- REQUIRED WORK:
Only text lines belong in the answer: the lines from the first one in the records through the line with "We appreciate that", copied exactly.

- MATERIAL PROVIDED:
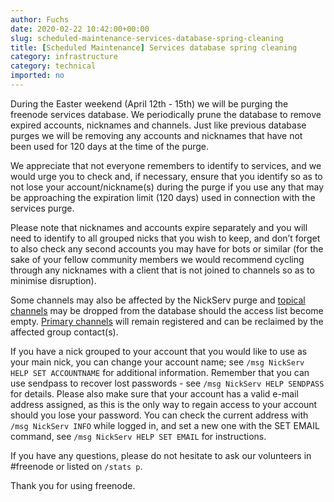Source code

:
 ```yaml
---
author: Fuchs
date: 2020-02-22 10:42:00+00:00
slug: scheduled-maintenance-services-database-spring-cleaning
title: [Scheduled Maintenance] Services database spring cleaning
category: infrastructure
category: technical
imported: no
---
```


During the Easter weekend (April 12th - 15th) we will be purging the freenode services database. 
We periodically prune the database to remove expired accounts, nicknames and channels. Just like previous database purges we will be removing any accounts and nicknames that have not been used for 120 days at the time of the purge. 

We appreciate that not everyone remembers to identify to services, and we would urge you to check and, if necessary, ensure that you identify so as to not lose your account/nickname(s) during the purge if you use any that may be approaching the expiration limit (120 days) used in connection with the services purge.

Please note that nicknames and accounts expire separately and you will need to identify to all grouped nicks that you wish to keep, and don’t forget to also check any second accounts you may have for bots or similar (for the sake of your fellow community members we would recommend cycling through any nicknames with a client that is not joined to channels so as to minimise disruption).

Some channels may also be affected by the NickServ purge and [topical channels][topicalchannels] may be dropped from the database should the access list become empty. [Primary channels][primarychannels] will remain registered and can be reclaimed by the affected group contact(s).

If you have a nick grouped to your account that you would like to use as your main nick, you can change your account name; see `/msg NickServ HELP SET ACCOUNTNAME` for additional information.
Remember that you can use sendpass to recover lost passwords - see `/msg NickServ HELP SENDPASS` for details.
Please also make sure that your account has a valid e-mail address assigned, as this is the only way to regain access to your account should you lose your password. You can check the current address with `/msg NickServ INFO` while logged in, and set a new one with the SET EMAIL command, see `/msg NickServ HELP SET EMAIL` for instructions.

If you have any questions, please do not hesitate to ask our volunteers in #freenode or listed on `/stats p`.

Thank you for using freenode. 

[sasl]: https://freenode.net/kb/answer/sasl
[topicalchannels]: https://freenode.net/kb/answer/namespaces#topical-channels
[primarychannels]: https://freenode.net/kb/answer/namespaces#primary-channels
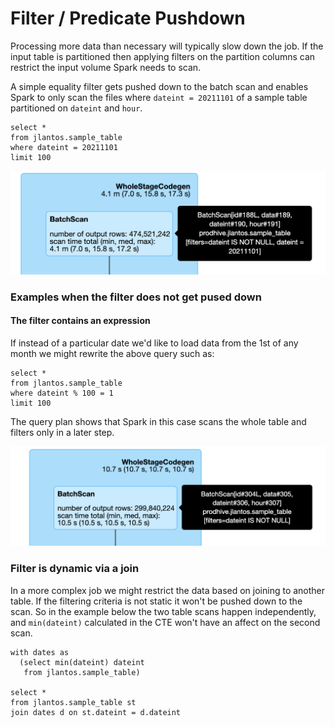 # Filter / Predicate Pushdown

Processing more data than necessary will typically slow down the job. 
If the input table is partitioned then applying filters on the partition columns can restrict the input volume Spark
 needs
 to scan.


A simple equality filter gets pushed down to the batch scan and enables Spark to only scan the files 
where `dateint = 20211101` of a sample table partitioned on `dateint` and `hour`.

```
select *
from jlantos.sample_table
where dateint = 20211101
limit 100
```
![Successful-Filter_Pushdown](../imgs/spark-filter-pushdown-success.png)

### Examples when the filter does not get pused down

#### The filter contains an expression 

If instead of a particular date we'd like to load data from the 1st of any month we might
 rewrite the above query such as:

```
select *
from jlantos.sample_table
where dateint % 100 = 1
limit 100
```

The query plan shows that Spark in this case scans the whole table and filters only in a later step.

![Successful-Filter_Pushdown](../imgs/spark-filter-ignored.png)


### Filter is dynamic via a join

In a more complex job we might restrict the data based on joining to another table. If the filtering criteria is not
 static it won't be pushed down to the scan. So in the example below the two table scans happen independently, and
  `min(dateint)` calculated in the CTE won't have an affect on the second scan.

```
with dates as
  (select min(dateint) dateint
   from jlantos.sample_table)

select *
from jlantos.sample_table st
join dates d on st.dateint = d.dateint
```
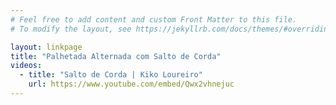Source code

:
 ```yaml
---
# Feel free to add content and custom Front Matter to this file.
# To modify the layout, see https://jekyllrb.com/docs/themes/#overriding-theme-defaults

layout: linkpage
title: "Palhetada Alternada com Salto de Corda"
videos:
  - title: "Salto de Corda | Kiko Loureiro"
    url: https://www.youtube.com/embed/Qwx2vhnejuc
---
```

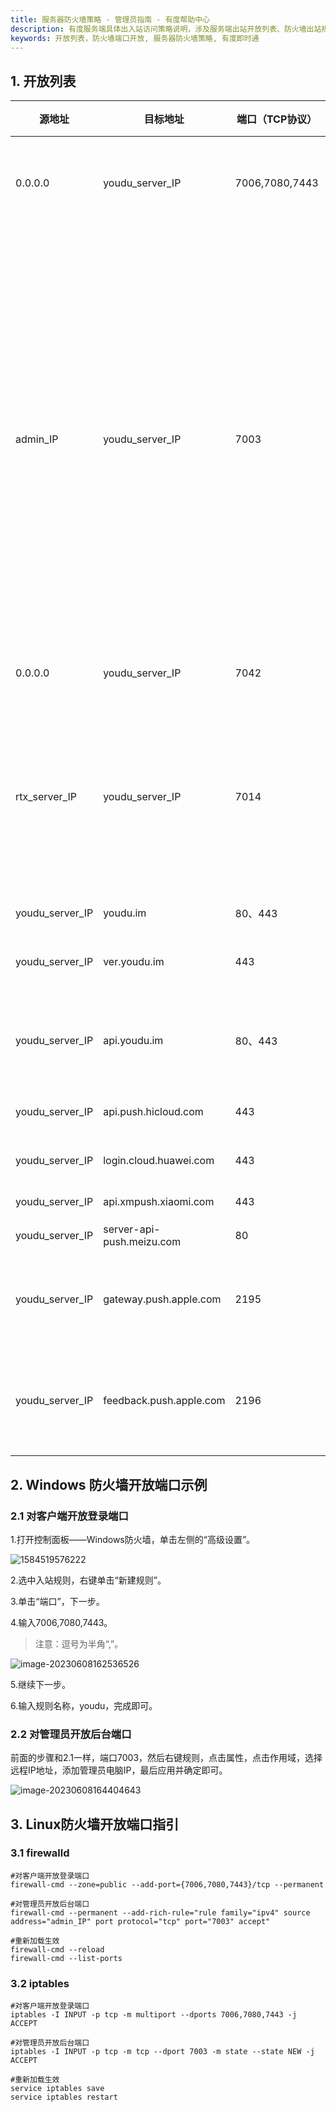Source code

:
 ```yaml
---
title: 服务器防火墙策略 - 管理员指南 - 有度帮助中心
description: 有度服务端具体出入站访问策略说明，涉及服务端出站开放列表、防火墙出站规则指引。
keywords: 开放列表，防火墙端口开放, 服务器防火墙策略, 有度即时通
---
```


## 1. 开放列表

| 源地址          | 目标地址                  | 端口（TCP协议） | 方向 | 说明                                                         |
| --------------- | ------------------------- | --------------- | ---- | ------------------------------------------------------------ |
| 0.0.0.0         | youdu_server_IP           | 7006,7080,7443  | 入站 | 有度客户端访问服务器。**必须全部开放，缺一不可。**           |
| admin_IP        | youdu_server_IP           | 7003            | 入站 | 管理员访问管理后台。无需对终端用户开放，外网一般也不必开放，最好只允许管理员电脑访问。<br>**自2023.2.1起，管理后台端口修改为7003。2023.1.5及以前版本的后台端口仍然为7080。管理后台更换端口不影响客户端使用。** |
| 0.0.0.0         | youdu_server_IP           | 7042            | 入站 | 有度PC端远程协助。                                           |
| rtx_server_IP   | youdu_server_IP           | 7014            | 入站 | 腾讯通RTX服务器访问有度服务器。RTX与有度并行时才需要开放，**独立使用有度、非RTX用户无需开放。** |
| youdu_server_IP | youdu.im                  | 80、443         | 出站 | 有度官网                                                     |
| youdu_server_IP | ver.youdu.im              | 443             | 出站 | 管理后台检测有度PC客户端新版本。                             |
| youdu_server_IP | api.youdu.im              | 80、443         | 出站 | 苹果手机，使用有度标准APP时的消息推送通道。                  |
| youdu_server_IP | api.push.hicloud.com      | 443             | 出站 | 华为推送通道（接口）                                         |
| youdu_server_IP | login.cloud.huawei.com    | 443             | 出站 | 华为推送通道（验证）                                         |
| youdu_server_IP | api.xmpush.xiaomi.com     | 443             | 出站 | 小米推送通道                                                 |
| youdu_server_IP | server-api-push.meizu.com | 80              | 出站 | 魅族推送通道                                                 |
| youdu_server_IP | gateway.push.apple.com    | 2195            | 出站 | 苹果手机，使用有度定制版APP时的苹果推送通道                  |
| youdu_server_IP | feedback.push.apple.com   | 2196            | 出站 | 苹果手机，使用有度定制版APP时的苹果推送通道（反馈）          |

## 2. Windows 防火墙开放端口示例

### 2.1 对客户端开放登录端口

1.打开控制面板——Windows防火墙，单击左侧的“高级设置”。

![1584519576222](res/a01_00004/1584519576222.png)

2.选中入站规则，右键单击“新建规则”。

3.单击“端口”，下一步。

4.输入7006,7080,7443。

> 注意：逗号为半角“,”。

![image-20230608162536526](res/a01_00004/image-20230608162536526.png)

5.继续下一步。

6.输入规则名称，youdu，完成即可。

### 2.2 对管理员开放后台端口

前面的步骤和2.1一样，端口7003，然后右键规则，点击属性，点击作用域，选择远程IP地址，添加管理员电脑IP，最后应用并确定即可。

![image-20230608164404643](res/a01_00004/image-20230608164404643.png)

## 3. Linux防火墙开放端口指引

### 3.1 firewalld

```
#对客户端开放登录端口
firewall-cmd --zone=public --add-port={7006,7080,7443}/tcp --permanent

#对管理员开放后台端口
firewall-cmd --permanent --add-rich-rule="rule family="ipv4" source address="admin_IP" port protocol="tcp" port="7003" accept"

#重新加载生效
firewall-cmd --reload
firewall-cmd --list-ports
```

### 3.2 iptables

```
#对客户端开放登录端口
iptables -I INPUT -p tcp -m multiport --dports 7006,7080,7443 -j ACCEPT

#对管理员开放后台端口
iptables -I INPUT -p tcp -m tcp --dport 7003 -m state --state NEW -j ACCEPT

#重新加载生效
service iptables save
service iptables restart
```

- RESULT OF THIS TASK:
Source code

:
 ```yaml
---
author: Fuchs
date: 2020-02-22 10:42:00+00:00
slug: scheduled-maintenance-services-database-spring-cleaning
title: [Scheduled Maintenance] Services database spring cleaning
category: infrastructure
category: technical
imported: no
---
```


During the Easter weekend (April 12th - 15th) we will be purging the freenode services database. 
We periodically prune the database to remove expired accounts, nicknames and channels. Just like previous database purges we will be removing any accounts and nicknames that have not been used for 120 days at the time of the purge. 

We appreciate that not everyone remembers to identify to services, and we would urge you to check and, if necessary, ensure that you identify so as to not lose your account/nickname(s) during the purge if you use any that may be approaching the expiration limit (120 days) used in connection with the services purge.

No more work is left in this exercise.